» Your assignment
The response must contain every line below in which "this" appears.

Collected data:
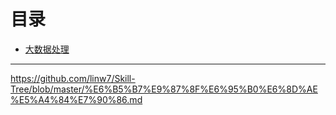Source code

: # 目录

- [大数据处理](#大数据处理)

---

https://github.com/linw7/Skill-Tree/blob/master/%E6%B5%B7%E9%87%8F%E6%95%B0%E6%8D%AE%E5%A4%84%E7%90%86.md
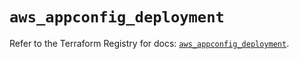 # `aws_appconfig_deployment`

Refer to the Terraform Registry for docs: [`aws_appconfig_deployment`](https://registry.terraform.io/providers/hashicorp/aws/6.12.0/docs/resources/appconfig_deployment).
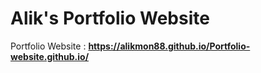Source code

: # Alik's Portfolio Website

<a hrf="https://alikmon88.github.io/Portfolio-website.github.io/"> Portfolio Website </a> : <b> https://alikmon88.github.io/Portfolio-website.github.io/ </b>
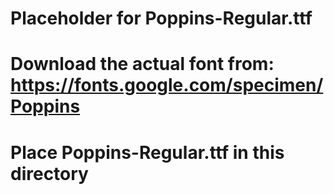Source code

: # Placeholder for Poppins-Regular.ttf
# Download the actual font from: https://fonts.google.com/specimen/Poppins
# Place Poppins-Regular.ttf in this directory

--

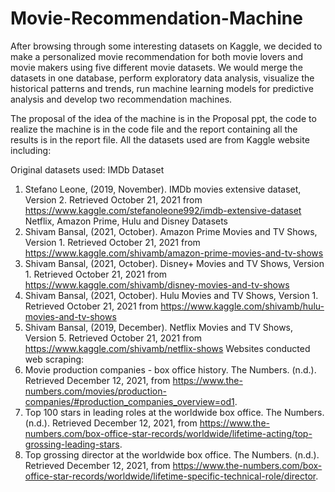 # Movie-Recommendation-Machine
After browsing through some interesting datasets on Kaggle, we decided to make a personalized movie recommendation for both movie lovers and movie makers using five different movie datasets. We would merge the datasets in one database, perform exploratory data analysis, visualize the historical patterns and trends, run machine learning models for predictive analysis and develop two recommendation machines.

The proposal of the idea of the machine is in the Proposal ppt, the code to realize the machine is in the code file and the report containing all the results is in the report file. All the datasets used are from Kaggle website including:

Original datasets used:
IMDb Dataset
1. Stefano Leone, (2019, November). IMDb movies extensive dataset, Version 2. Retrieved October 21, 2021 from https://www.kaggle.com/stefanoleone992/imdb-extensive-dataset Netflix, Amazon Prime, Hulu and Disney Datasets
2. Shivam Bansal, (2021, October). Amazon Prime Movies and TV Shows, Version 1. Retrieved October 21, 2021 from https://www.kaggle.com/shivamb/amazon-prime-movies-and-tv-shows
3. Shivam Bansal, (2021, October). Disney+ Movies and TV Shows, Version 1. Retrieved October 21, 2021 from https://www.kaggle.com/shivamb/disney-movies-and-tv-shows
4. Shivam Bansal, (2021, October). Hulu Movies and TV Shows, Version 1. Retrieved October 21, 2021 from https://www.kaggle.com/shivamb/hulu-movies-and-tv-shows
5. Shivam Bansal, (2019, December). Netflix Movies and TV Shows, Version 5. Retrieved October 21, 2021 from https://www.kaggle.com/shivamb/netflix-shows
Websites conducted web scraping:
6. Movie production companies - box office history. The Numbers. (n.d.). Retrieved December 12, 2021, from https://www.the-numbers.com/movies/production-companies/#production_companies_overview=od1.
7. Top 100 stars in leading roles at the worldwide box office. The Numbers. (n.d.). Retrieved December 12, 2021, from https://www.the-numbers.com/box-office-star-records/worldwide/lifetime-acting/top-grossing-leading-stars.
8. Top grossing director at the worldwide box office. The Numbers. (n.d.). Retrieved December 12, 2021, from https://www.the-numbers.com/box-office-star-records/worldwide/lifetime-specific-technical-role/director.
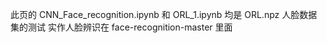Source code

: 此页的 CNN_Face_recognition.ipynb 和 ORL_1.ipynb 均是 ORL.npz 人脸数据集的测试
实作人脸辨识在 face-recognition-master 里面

...

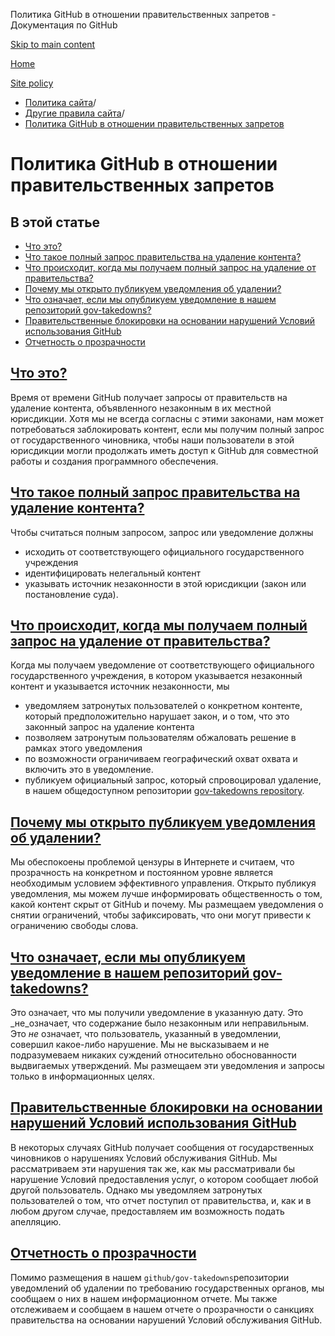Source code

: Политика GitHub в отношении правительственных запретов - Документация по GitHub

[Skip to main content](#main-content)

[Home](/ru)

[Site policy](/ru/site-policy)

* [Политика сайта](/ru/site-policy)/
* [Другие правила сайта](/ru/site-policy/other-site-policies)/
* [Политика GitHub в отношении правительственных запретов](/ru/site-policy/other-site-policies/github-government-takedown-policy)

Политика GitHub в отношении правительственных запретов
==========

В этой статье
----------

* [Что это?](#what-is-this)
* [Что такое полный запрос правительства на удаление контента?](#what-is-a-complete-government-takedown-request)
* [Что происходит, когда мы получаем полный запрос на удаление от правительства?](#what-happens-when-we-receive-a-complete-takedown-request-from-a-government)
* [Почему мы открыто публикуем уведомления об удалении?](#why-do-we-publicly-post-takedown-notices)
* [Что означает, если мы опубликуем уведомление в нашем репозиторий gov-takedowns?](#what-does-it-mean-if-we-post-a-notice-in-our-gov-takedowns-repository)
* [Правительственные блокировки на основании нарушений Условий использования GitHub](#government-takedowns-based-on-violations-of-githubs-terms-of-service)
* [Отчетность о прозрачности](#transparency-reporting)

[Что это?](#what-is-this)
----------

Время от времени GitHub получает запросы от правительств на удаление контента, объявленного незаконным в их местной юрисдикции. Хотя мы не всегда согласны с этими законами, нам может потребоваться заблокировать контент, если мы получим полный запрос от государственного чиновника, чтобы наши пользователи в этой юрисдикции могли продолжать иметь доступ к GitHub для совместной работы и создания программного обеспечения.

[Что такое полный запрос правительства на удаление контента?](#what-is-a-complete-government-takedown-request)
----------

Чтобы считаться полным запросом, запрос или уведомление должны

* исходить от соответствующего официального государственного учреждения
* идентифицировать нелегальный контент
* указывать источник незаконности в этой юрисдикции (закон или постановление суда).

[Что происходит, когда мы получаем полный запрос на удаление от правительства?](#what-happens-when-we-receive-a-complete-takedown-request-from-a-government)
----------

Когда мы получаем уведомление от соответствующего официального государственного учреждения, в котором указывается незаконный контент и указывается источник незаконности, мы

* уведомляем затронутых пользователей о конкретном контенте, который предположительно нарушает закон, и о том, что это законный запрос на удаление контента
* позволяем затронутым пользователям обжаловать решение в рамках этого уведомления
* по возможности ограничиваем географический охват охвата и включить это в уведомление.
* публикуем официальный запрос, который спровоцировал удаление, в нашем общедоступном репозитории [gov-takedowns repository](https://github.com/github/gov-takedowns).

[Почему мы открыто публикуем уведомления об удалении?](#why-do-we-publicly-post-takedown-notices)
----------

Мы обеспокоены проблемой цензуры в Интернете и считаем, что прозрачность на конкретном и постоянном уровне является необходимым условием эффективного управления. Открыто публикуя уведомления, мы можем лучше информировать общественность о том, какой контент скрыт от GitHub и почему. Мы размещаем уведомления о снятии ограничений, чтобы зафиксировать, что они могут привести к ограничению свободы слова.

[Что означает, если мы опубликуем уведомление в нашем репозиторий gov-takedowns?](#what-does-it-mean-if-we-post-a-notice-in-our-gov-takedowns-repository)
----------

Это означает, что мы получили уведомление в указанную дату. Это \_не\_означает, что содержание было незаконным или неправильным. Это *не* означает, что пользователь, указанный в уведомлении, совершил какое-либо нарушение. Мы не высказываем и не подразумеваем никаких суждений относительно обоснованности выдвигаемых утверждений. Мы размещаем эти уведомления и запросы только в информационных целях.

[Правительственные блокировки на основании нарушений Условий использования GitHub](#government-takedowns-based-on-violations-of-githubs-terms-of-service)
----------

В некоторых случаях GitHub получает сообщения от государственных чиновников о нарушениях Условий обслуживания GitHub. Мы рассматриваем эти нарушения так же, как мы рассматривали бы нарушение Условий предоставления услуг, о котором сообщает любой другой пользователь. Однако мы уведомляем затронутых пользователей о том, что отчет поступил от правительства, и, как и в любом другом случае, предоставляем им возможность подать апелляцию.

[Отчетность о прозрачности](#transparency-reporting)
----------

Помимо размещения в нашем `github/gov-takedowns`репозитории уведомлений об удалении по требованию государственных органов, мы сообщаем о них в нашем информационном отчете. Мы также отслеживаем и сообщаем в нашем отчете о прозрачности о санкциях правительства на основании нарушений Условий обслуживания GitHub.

» Answer section
# Place Poppins-Regular.ttf in this directory
* [Что это?](#what-is-this)
[Что это?](#what-is-this)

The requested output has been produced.